# Work item
Given the records below, would you repeat exactly the lines that begin at the one containing "We can interpret this probabilistically as" and end at the one containing "and thus by the Legendre identity we have", inclusive?

* * *

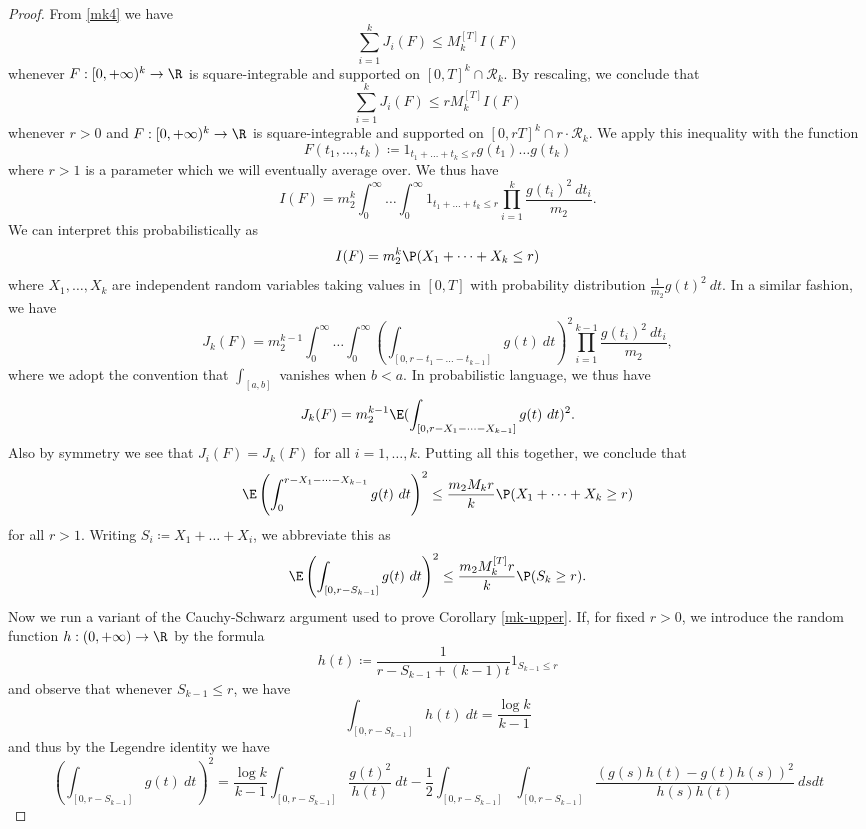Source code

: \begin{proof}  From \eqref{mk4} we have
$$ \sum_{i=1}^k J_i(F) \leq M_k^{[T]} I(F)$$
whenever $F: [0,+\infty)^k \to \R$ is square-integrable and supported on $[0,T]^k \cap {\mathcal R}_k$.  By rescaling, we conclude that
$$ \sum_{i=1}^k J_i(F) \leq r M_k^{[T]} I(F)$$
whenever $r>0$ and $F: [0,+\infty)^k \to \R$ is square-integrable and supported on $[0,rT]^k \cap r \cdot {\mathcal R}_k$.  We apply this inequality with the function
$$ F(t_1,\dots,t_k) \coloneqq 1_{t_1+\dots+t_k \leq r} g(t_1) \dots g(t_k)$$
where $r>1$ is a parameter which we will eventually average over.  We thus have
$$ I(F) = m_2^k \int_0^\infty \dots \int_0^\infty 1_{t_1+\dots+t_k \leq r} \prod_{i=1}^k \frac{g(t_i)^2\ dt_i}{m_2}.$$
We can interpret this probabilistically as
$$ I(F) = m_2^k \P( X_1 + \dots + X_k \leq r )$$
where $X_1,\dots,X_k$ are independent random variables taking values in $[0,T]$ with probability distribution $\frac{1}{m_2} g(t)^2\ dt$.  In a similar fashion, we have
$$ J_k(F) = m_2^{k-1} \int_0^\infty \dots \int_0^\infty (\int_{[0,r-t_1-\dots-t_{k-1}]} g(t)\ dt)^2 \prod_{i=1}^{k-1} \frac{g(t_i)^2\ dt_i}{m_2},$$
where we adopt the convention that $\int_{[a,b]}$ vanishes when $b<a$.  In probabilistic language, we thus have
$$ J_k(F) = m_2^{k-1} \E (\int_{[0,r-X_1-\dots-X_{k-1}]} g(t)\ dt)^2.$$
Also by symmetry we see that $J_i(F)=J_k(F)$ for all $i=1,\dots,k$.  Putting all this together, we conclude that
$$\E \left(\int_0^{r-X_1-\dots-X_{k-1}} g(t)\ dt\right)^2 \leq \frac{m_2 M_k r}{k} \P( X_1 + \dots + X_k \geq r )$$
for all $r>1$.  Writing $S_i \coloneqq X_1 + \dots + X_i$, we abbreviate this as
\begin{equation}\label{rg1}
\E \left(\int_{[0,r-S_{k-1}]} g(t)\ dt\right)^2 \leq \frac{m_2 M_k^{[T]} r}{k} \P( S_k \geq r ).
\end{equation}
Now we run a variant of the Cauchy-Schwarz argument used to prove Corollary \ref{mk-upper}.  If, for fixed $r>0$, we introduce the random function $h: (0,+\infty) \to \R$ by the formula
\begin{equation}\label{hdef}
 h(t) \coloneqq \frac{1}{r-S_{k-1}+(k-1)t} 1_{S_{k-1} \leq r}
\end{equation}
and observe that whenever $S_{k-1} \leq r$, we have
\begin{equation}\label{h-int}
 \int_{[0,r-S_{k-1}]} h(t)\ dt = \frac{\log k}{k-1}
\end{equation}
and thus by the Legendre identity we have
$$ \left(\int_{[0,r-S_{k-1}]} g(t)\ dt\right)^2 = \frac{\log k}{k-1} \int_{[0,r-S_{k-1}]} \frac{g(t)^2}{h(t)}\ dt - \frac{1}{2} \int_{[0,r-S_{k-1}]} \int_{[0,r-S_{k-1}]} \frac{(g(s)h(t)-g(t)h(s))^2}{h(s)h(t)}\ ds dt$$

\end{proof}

* * *

# Solution to this task
We can interpret this probabilistically as
$$ I(F) = m_2^k \P( X_1 + \dots + X_k \leq r )$$
where $X_1,\dots,X_k$ are independent random variables taking values in $[0,T]$ with probability distribution $\frac{1}{m_2} g(t)^2\ dt$.  In a similar fashion, we have
$$ J_k(F) = m_2^{k-1} \int_0^\infty \dots \int_0^\infty (\int_{[0,r-t_1-\dots-t_{k-1}]} g(t)\ dt)^2 \prod_{i=1}^{k-1} \frac{g(t_i)^2\ dt_i}{m_2},$$
where we adopt the convention that $\int_{[a,b]}$ vanishes when $b<a$.  In probabilistic language, we thus have
$$ J_k(F) = m_2^{k-1} \E (\int_{[0,r-X_1-\dots-X_{k-1}]} g(t)\ dt)^2.$$
Also by symmetry we see that $J_i(F)=J_k(F)$ for all $i=1,\dots,k$.  Putting all this together, we conclude that
$$\E \left(\int_0^{r-X_1-\dots-X_{k-1}} g(t)\ dt\right)^2 \leq \frac{m_2 M_k r}{k} \P( X_1 + \dots + X_k \geq r )$$
for all $r>1$.  Writing $S_i \coloneqq X_1 + \dots + X_i$, we abbreviate this as
\begin{equation}\label{rg1}
\E \left(\int_{[0,r-S_{k-1}]} g(t)\ dt\right)^2 \leq \frac{m_2 M_k^{[T]} r}{k} \P( S_k \geq r ).
\end{equation}
Now we run a variant of the Cauchy-Schwarz argument used to prove Corollary \ref{mk-upper}.  If, for fixed $r>0$, we introduce the random function $h: (0,+\infty) \to \R$ by the formula
\begin{equation}\label{hdef}
 h(t) \coloneqq \frac{1}{r-S_{k-1}+(k-1)t} 1_{S_{k-1} \leq r}
\end{equation}
and observe that whenever $S_{k-1} \leq r$, we have
\begin{equation}\label{h-int}
 \int_{[0,r-S_{k-1}]} h(t)\ dt = \frac{\log k}{k-1}
\end{equation}
and thus by the Legendre identity we have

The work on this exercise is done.